(2)比喩
ホメーロスの比喩はかなり独特で、一言で表すと「数行に渡るほど長く、異様に具体的」であることが特徴となっている。
「ともにその胸中に燃やす戦意は凄まじかったが、それはあたかも海を行く舟人たちが、よく磨かれた樅の櫂で波を撃つにも倦み疲れ、疲れて手足も萎えた折、待ち望んだ順風を神が送られる時にも似て、二人は彼等を待ち望むトロイエ人の前に現れた。」
――イーリアス、第七歌
その数については『イーリアス』が『オデュッセイア』を上回るものの、そもそもどちらも多いので、物語の展開上の都合による差と考えられよう。『イーリアス』では、特に戦闘の場面で(叙事詩全体の分量としてそういう場面が大部分を占めるのだが)よく使われている。『オデュッセイア』は、それに比べると様々に場面が転換し、行動や事物を直接描写している(する必要がある)ことが多い。少なくともホメーロス的な比喩の対象にはなりづらい場面が多いのである。

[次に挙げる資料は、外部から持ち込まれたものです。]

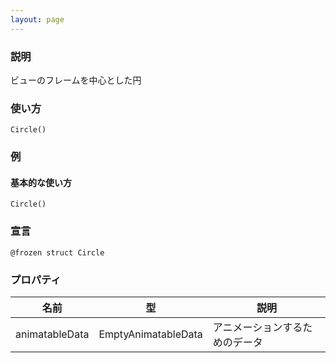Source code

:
 ```yaml
---
layout: page
---
```


### 説明

ビューのフレームを中心とした円

### 使い方

    Circle()

### 例

#### 基本的な使い方

    Circle()

### 宣言

    @frozen struct Circle

### プロパティ

| 名前             | 型                   | 説明              |
| -------------- | ------------------- | --------------- |
| animatableData | EmptyAnimatableData | アニメーションするためのデータ |
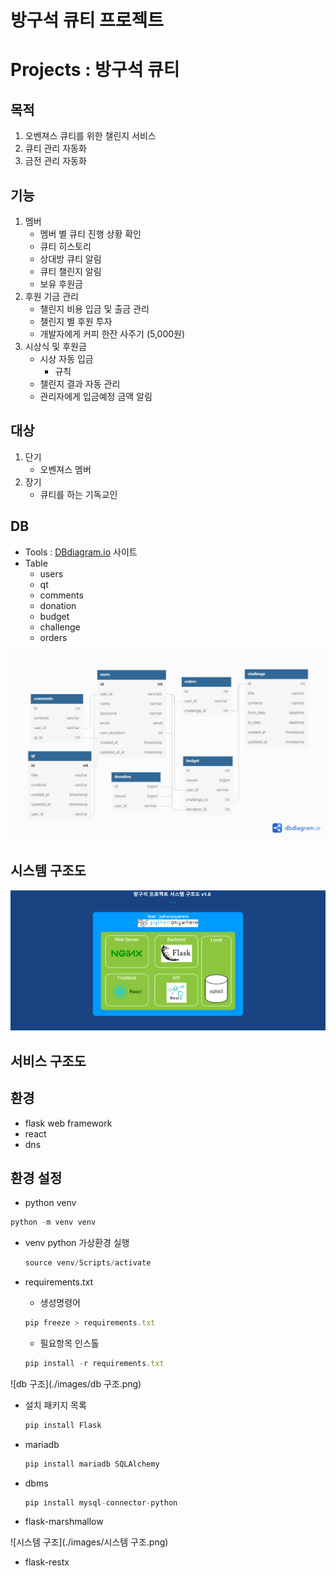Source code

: # 방구석 큐티 프로젝트

# Projects : 방구석 큐티

## **목적**

1. 오벤져스 큐티를 위한 챌린지 서비스
2. 큐티 관리 자동화
3. 금전 관리 자동화

## **기능**

1. 멤버
   - 멤버 별 큐티 진행 상황 확인
   - 큐티 히스토리
   - 상대방 큐티 알림
   - 큐티 챌린지 알림
   - 보유 후원금
2. 후원 기금 관리
   - 챌린지 비용 입금 및 출금 관리
   - 챌린지 별 후원 투자
   - 개발자에게 커피 한잔 사주기 (5,000원)
3. 시상식 및 후원금
   - 시상 자동 입금
     - 규칙
   - 챌린지 결과 자동 관리
   - 관리자에게 입금예정 금액 알림

## **대상**

1. 단기
   - 오벤져스 멤버
2. 장기
   - 큐티를 하는 기독교인

## **DB**

- Tools : [DBdiagram.io](http://DBdiagram.io) 사이트
- Table
  - users
  - qt
  - comments
  - donation
  - budget
  - challenge
  - orders

![db](./images/db_structure.png)

## **시스템 구조도**

![system](./images/system_structure.png)

## **서비스 구조도**

## 환경

- flask web framework
- react
- dns

## 환경 설정

- python venv

```jsx
python -m venv venv
```

- venv python 가상환경 실행

  ```jsx
  source venv/Scripts/activate
  ```

- requirements.txt

  - 생성명령어

  ```jsx
  pip freeze > requirements.txt
  ```

  - 필요항목 인스톨

  ```jsx
  pip install -r requirements.txt
  ```

![db 구조](./images/db 구조.png)

- 설치 패키지 목록

  ```jsx
  pip install Flask
  ```

- mariadb

  ```jsx
  pip install mariadb SQLAlchemy
  ```

- dbms

  ```jsx
  pip install mysql-connector-python
  ```

- flask-marshmallow

![시스템 구조](./images/시스템 구조.png)

- flask-restx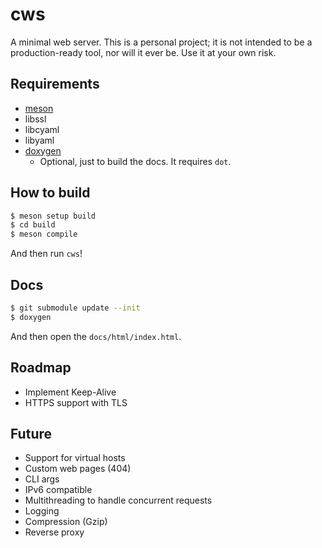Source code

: # cws

A minimal web server. This is a personal project; it is not intended to be a production-ready tool, nor will it ever be. Use it at your own risk.

## Requirements

- [meson](https://mesonbuild.com/index.html)
- libssl
- libcyaml
- libyaml
- [doxygen](https://www.doxygen.nl/)
    - Optional, just to build the docs. It requires `dot`.

## How to build

```bash
$ meson setup build
$ cd build
$ meson compile
```

And then run `cws`!

## Docs

```bash
$ git submodule update --init
$ doxygen
```

And then open the `docs/html/index.html`.

## Roadmap

- Implement Keep-Alive
- HTTPS support with TLS

## Future
- Support for virtual hosts
- Custom web pages (404)
- CLI args
- IPv6 compatible
- Multithreading to handle concurrent requests
- Logging
- Compression (Gzip)
- Reverse proxy
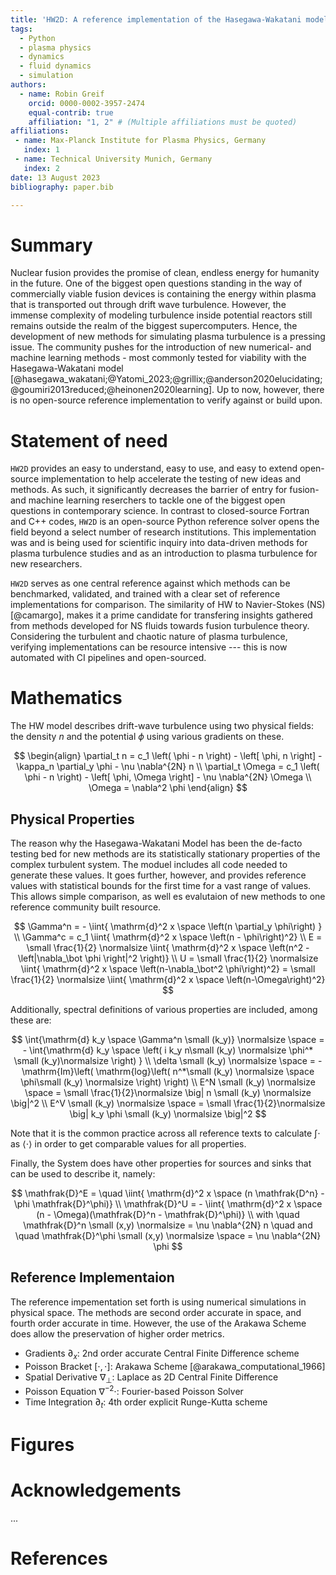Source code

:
 ```yaml
---
title: 'HW2D: A reference implementation of the Hasegawa-Wakatani model for plasma turbulence in fusion reactors'
tags:
  - Python
  - plasma physics
  - dynamics
  - fluid dynamics
  - simulation
authors:
  - name: Robin Greif
    orcid: 0000-0002-3957-2474
    equal-contrib: true
    affiliation: "1, 2" # (Multiple affiliations must be quoted)
affiliations:
 - name: Max-Planck Institute for Plasma Physics, Germany
   index: 1
 - name: Technical University Munich, Germany
   index: 2
date: 13 August 2023
bibliography: paper.bib

---
```


# Summary

Nuclear fusion provides the promise of clean, endless energy for humanity
in the future. One of the biggest open questions standing in the way of 
commercially viable fusion devices is containing the energy within plasma that 
is transported out through drift wave turbulence. However, the immense complexity 
of modeling turbulence inside potential reactors still remains outside the realm 
of the biggest supercomputers. Hence, the development of new methods for simulating 
plasma turbulence is a pressing issue. The community pushes for the introduction 
of new numerical- and machine learning methods - most commonly tested for 
viability with the Hasegawa-Wakatani model [@hasegawa_wakatani;@Yatomi_2023;@grillix;@anderson2020elucidating;@goumiri2013reduced;@heinonen2020learning].
Up to now, however, there is no open-source reference implementation to verify 
against or build upon.


# Statement of need

`HW2D` provides an easy to understand, easy to use, and easy to extend 
open-source implementation to help accelerate the testing of new ideas and methods.
As such, it significantly decreases the barrier of entry for fusion- and machine 
learning reserchers to tackle one of the biggest open questions in contemporary science.
In contrast to closed-source Fortran and C++ codes, `HW2D` is an open-source Python 
reference solver opens the field beyond a select number of research institutions.
This implementation was and is being used for scientific inquiry into data-driven methods
for plasma turbulence studies and as an introduction to plasma turbulence for 
new researchers. 

`HW2D` serves as one central reference against which methods can be benchmarked, 
validated, and trained with a clear set of reference implementations for comparison. 
The similarity of HW to Navier-Stokes (NS) [@camargo], makes it a prime candidate for 
transfering insights gathered from methods developed for NS fluids towards fusion 
turbulence theory. Considering the turbulent and chaotic nature of plasma turbulence, 
verifying implementations can be resource intensive --- this is now automated with 
CI pipelines and open-sourced. 


# Mathematics

The HW model describes drift-wave turbulence using two physical fields: the density $n$ and the potential $\phi$ using various gradients on these. 

$$
\begin{align}
    \partial_t n = c_1 \left( \phi - n \right)
                     - \left[ \phi, n \right]
                     - \kappa_n \partial_y \phi
                     - \nu \nabla^{2N} n  \\
    \partial_t \Omega = c_1 \left( \phi - n \right)
                                    - \left[ \phi, \Omega \right]
                                    - \nu \nabla^{2N} \Omega  \\
             \Omega = \nabla^2 \phi
\end{align}
$$

## Physical Properties

The reason why the Hasegawa-Wakatani Model has been the de-facto testing bed for new methods are its statistically stationary properties of the complex turbulent system.
The moduel includes all code needed to generate these values.
It goes further, however, and provides reference values with statistical bounds for the first time for a vast range of values.
This allows simple comparison, as well es evalutaion of new methods to one reference community built resource.

$$
    \Gamma^n       = - \iint{ \mathrm{d}^2 x \space \left(n \partial_y \phi\right) } \\
    \Gamma^c       = c_1   \iint{ \mathrm{d}^2 x \space \left(n - \phi\right)^2} \\
    E              = \small \frac{1}{2} \normalsize \iint{ \mathrm{d}^2 x \space \left(n^2 - \left|\nabla_\bot \phi \right|^2 \right)} \\
    U              = \small \frac{1}{2} \normalsize \iint{ \mathrm{d}^2 x \space \left(n-\nabla_\bot^2  \phi\right)^2} = \small \frac{1}{2} \normalsize \iint{ \mathrm{d}^2 x \space \left(n-\Omega\right)^2}
$$

Additionally, spectral definitions of various properties are included, among these are:

$$
  \int{\mathrm{d} k_y \space \Gamma^n \small (k_y)}  \normalsize \space = - \int{\mathrm{d} k_y \space \left( i k_y   n\small (k_y)  \normalsize \phi^* \small (k_y)\normalsize \right) } \\
  \delta \small (k_y)  \normalsize \space = - \mathrm{Im}\left( \mathrm{log}\left( n^*\small (k_y)  \normalsize \space \phi\small (k_y)  \normalsize  \right) \right) \\
  E^N  \small (k_y)  \normalsize \space = \small \frac{1}{2}\normalsize \big| n \small (k_y) \normalsize  \big|^2 \\
  E^V  \small (k_y)  \normalsize \space = \small \frac{1}{2}\normalsize \big| k_y \phi \small (k_y) \normalsize  \big|^2 
$$

Note that it is the common practice across all reference texts to calculate $\int\cdot$ as $\langle \cdot \rangle$ in order to get comparable values for all properties.

Finally, the System does have other properties for sources and sinks that can be used to describe it, namely:

$$
    \mathfrak{D}^E = \quad \iint{ \mathrm{d}^2 x \space (n \mathfrak{D^n} - \phi \mathfrak{D}^\phi)} \\ 
    \mathfrak{D}^U = -     \iint{ \mathrm{d}^2 x \space (n - \Omega)(\mathfrak{D}^n - \mathfrak{D}^\phi)} \\
    with \quad \mathfrak{D}^n \small (x,y) \normalsize  = \nu \nabla^{2N} n \quad and \quad 
    \mathfrak{D}^\phi \small (x,y) \normalsize \space = \nu \nabla^{2N} \phi  
$$


## Reference Implementaion

The reference impementation set forth is using numerical simulations in physical space.
The methods are second order accurate in space, and fourth order accurate in time.
However, the use of the Arakawa Scheme does allow the preservation of higher order metrics.

- Gradients $\partial_x$:  2nd order accurate Central Finite Difference scheme
- Poisson Bracket $[\cdot,\cdot]$:  Arakawa Scheme [@arakawa_computational_1966]
- Spatial Derivative $\nabla_\bot$:  Laplace as 2D Central Finite Difference
- Poisson Equation $\nabla^{-2}\cdot$:  Fourier-based Poisson Solver
- Time Integration $\partial_t$:  4th order explicit Runge-Kutta scheme


# Figures



# Acknowledgements

...

# References
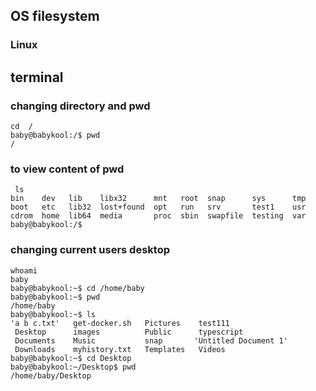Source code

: ## OS filesystem 

###  Linux

## terminal 

### changing directory and pwd 

```
cd  /
baby@babykool:/$ pwd
/

```

### to view content of pwd

```
 ls
bin    dev   lib    libx32      mnt   root  snap      sys      tmp
boot   etc   lib32  lost+found  opt   run   srv       test1    usr
cdrom  home  lib64  media       proc  sbin  swapfile  testing  var
baby@babykool:/$ 

```

### changing current users desktop 
```
whoami
baby
baby@babykool:~$ cd /home/baby
baby@babykool:~$ pwd
/home/baby
baby@babykool:~$ ls
'a b c.txt'   get-docker.sh   Pictures    test111
 Desktop      images          Public      typescript
 Documents    Music           snap       'Untitled Document 1'
 Downloads    myhistory.txt   Templates   Videos
baby@babykool:~$ cd Desktop
baby@babykool:~/Desktop$ pwd
/home/baby/Desktop

```

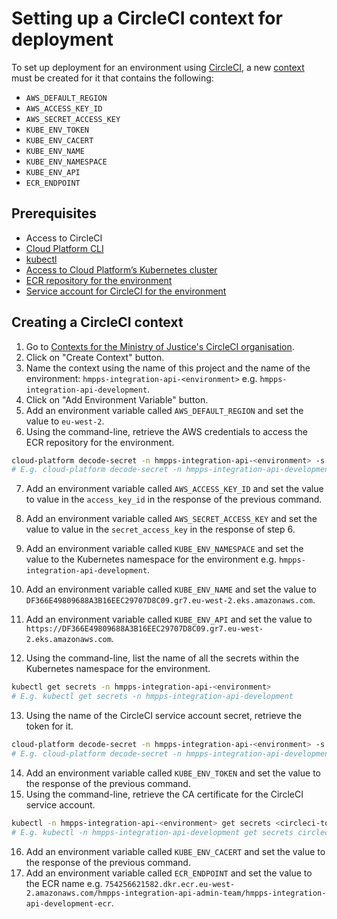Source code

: # Setting up a CircleCI context for deployment

To set up deployment for an environment using [CircleCI](https://circleci.com/), a
new [context](https://circleci.com/docs/contexts/) must be created for it that contains the following:

- `AWS_DEFAULT_REGION`
- `AWS_ACCESS_KEY_ID`
- `AWS_SECRET_ACCESS_KEY`
- `KUBE_ENV_TOKEN`
- `KUBE_ENV_CACERT`
- `KUBE_ENV_NAME`
- `KUBE_ENV_NAMESPACE`
- `KUBE_ENV_API`
- `ECR_ENDPOINT`

## Prerequisites

- Access to CircleCI
- [Cloud Platform CLI](https://user-guide.cloud-platform.service.justice.gov.uk/documentation/getting-started/cloud-platform-cli.html#cloud-platform-cli)
- [kubectl](https://kubernetes.io/docs/tasks/tools/#kubectl)
- [Access to Cloud Platform’s Kubernetes cluster](https://user-guide.cloud-platform.service.justice.gov.uk/documentation/getting-started/kubectl-config.html#installing-kubectl)
- [ECR repository for the environment](https://user-guide.cloud-platform.service.justice.gov.uk/documentation/getting-started/ecr-setup.html)
- [Service account for CircleCI for the environment](https://user-guide.cloud-platform.service.justice.gov.uk/documentation/deploying-an-app/using-circleci-for-continuous-deployment.html#creating-a-service-account-for-circleci)

## Creating a CircleCI context

1. Go to [Contexts for the Ministry of Justice's CircleCI organisation](https://app.circleci.com/settings/organization/github/ministryofjustice/contexts?return-to=https%3A%2F%2Fapp.circleci.com%2Fprojects%2Fproject-dashboard%2Fgithub%2Fministryofjustice%2F).
2. Click on "Create Context" button.
3. Name the context using the name of this project and the name of the
   environment: `hmpps-integration-api-<environment>` e.g. `hmpps-integration-api-development`.
4. Click on "Add Environment Variable" button.
5. Add an environment variable called `AWS_DEFAULT_REGION` and set the value to `eu-west-2`.
6. Using the command-line, retrieve the AWS credentials to access the ECR repository for the environment.

```bash
cloud-platform decode-secret -n hmpps-integration-api-<environment> -s ecr-repo-hmpps-integration-api-<environment>
# E.g. cloud-platform decode-secret -n hmpps-integration-api-development -s ecr-repo-hmpps-integration-api-development
```

7. Add an environment variable called `AWS_ACCESS_KEY_ID` and set the value to value in the `access_key_id` in the
   response of the previous command.
8. Add an environment variable called `AWS_SECRET_ACCESS_KEY` and set the value to value in the `secret_access_key` in
   the response of step 6.
9. Add an environment variable called `KUBE_ENV_NAMESPACE` and set the value to the Kubernetes namespace for the
   environment e.g. `hmpps-integration-api-development`.
10. Add an environment variable called `KUBE_ENV_NAME` and set the value
    to `DF366E49809688A3B16EEC29707D8C09.gr7.eu-west-2.eks.amazonaws.com`.
11. Add an environment variable called `KUBE_ENV_API` and set the value
    to `https://DF366E49809688A3B16EEC29707D8C09.gr7.eu-west-2.eks.amazonaws.com`.

12. Using the command-line, list the name of all the secrets within the Kubernetes namespace for the environment.

```bash
kubectl get secrets -n hmpps-integration-api-<environment>
# E.g. kubectl get secrets -n hmpps-integration-api-development
```

13. Using the name of the CircleCI service account secret, retrieve the token for it.

```bash
cloud-platform decode-secret -n hmpps-integration-api-<environment> -s <circleci-token-secret-name> | jq -r '.data."token"'
# E.g. cloud-platform decode-secret -n hmpps-integration-api-development -s circleci-token-z123 | jq -r '.data."token"'
```

14. Add an environment variable called `KUBE_ENV_TOKEN` and set the value to the response of the previous command.
15. Using the command-line, retrieve the CA certificate for the CircleCI service account.

```bash
kubectl -n hmpps-integration-api-<environment> get secrets <circleci-token-secret-name> -o json | jq -r '.data."ca.crt"'
# E.g. kubectl -n hmpps-integration-api-development get secrets circleci-token-z123 -o json | jq -r '.data."ca.crt"'
```

16. Add an environment variable called `KUBE_ENV_CACERT` and set the value to the response of the previous command.
17. Add an environment variable called `ECR_ENDPOINT` and set the value to the ECR name e.g. `754256621582.dkr.ecr.eu-west-2.amazonaws.com/hmpps-integration-api-admin-team/hmpps-integration-api-development-ecr`.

『イーリアス』では、家畜を襲い、狩人に追われる獅子、といった比喩がたびたび現れる。当時はギリシアにも人々の身近なところにライオンがいたのか、ということだけでも驚きだが、このように、叙事詩は当時の風俗を数多く伝えてくれる。閑話休題、戦闘場面における勇士の戦いをそのように例える比喩がかなり多いが、大差のない表現が頻繁に使われるのは松平千秋の言うように「平凡陳腐」という誹りも免れ得ないものの、その中でも詩人の技巧が発揮されるものもある。
「一座の中でペレウスの子は、先導となって激しく哀哭し、敵を屠る両の腕を友の胸に置いていつまでも呻いてやまぬその姿は、鹿狩りに出た狩人に、深い森の茂みから密かに仔獅子を奪われた、たてがみも見事な獅子のよう、その後からかえって怒り悲しみ、男の足跡を辿りつつ、どこぞで見つけることができぬものかと、谷から谷へ渡ってゆく、激しい怒りに駆られつつ――その獅子にも似てアキレウスは、ミュルミドネス勢の間で激しく呻きつついうには、(……)」
――イーリアス、第十八歌
ここではアキレウスが、トロイア軍のヘクトルに殺された親友パトロクロスの遺体にすがって嘆き悲しんでいるが、この比喩によって、後にヘクトルがアキレウスに追い回されることを予告しているようである。
このような具体的な比喩は、まさに聴衆にその光景をまざまざと見せ、その場に身を置かせたことであろう。生活の中で目にしたり実際に体験する場面のような言葉が比喩として使われるのは、一見して奇妙にも思えるが、次項のアポストロペーと同じく、聴衆を物語りに参加させることに、効果的に働いたと思われる。